[Saved data entries]
-*-
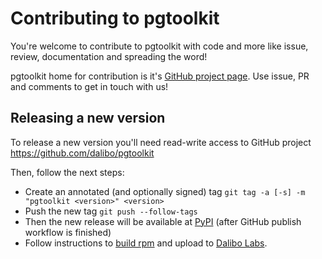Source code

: # Contributing to pgtoolkit

You're welcome to contribute to pgtoolkit with code and more like issue, review,
documentation and spreading the word!

pgtoolkit home for contribution is it's [GitHub project
page](https://github.com/dalibo/pgtoolkit). Use issue, PR and comments to get in
touch with us!


## Releasing a new version

To release a new version you'll need read-write access to GitHub project
https://github.com/dalibo/pgtoolkit

Then, follow the next steps:

- Create an annotated (and optionally signed) tag
  `git tag -a [-s] -m "pgtoolkit <version>" <version>`
- Push the new tag
  `git push --follow-tags`
- Then the new release will be available at
  [PyPI](https://pypi.org/project/pgtoolkit/)
  (after GitHub publish workflow is finished)
- Follow instructions to [build rpm](./rpm) and upload to [Dalibo
  Labs](https://yum.dalibo.org/labs/).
-*-
What this task involves: Give every record again word for word, pictures excluded.

Answer to this problem:
Source code

: # Contributing to pgtoolkit

You're welcome to contribute to pgtoolkit with code and more like issue, review,
documentation and spreading the word!

pgtoolkit home for contribution is it's [GitHub project
page](https://github.com/dalibo/pgtoolkit). Use issue, PR and comments to get in
touch with us!


## Releasing a new version

To release a new version you'll need read-write access to GitHub project
https://github.com/dalibo/pgtoolkit

Then, follow the next steps:

- Create an annotated (and optionally signed) tag
  `git tag -a [-s] -m "pgtoolkit <version>" <version>`
- Push the new tag
  `git push --follow-tags`
- Then the new release will be available at
  [PyPI](https://pypi.org/project/pgtoolkit/)
  (after GitHub publish workflow is finished)
- Follow instructions to [build rpm](./rpm) and upload to [Dalibo
  Labs](https://yum.dalibo.org/labs/).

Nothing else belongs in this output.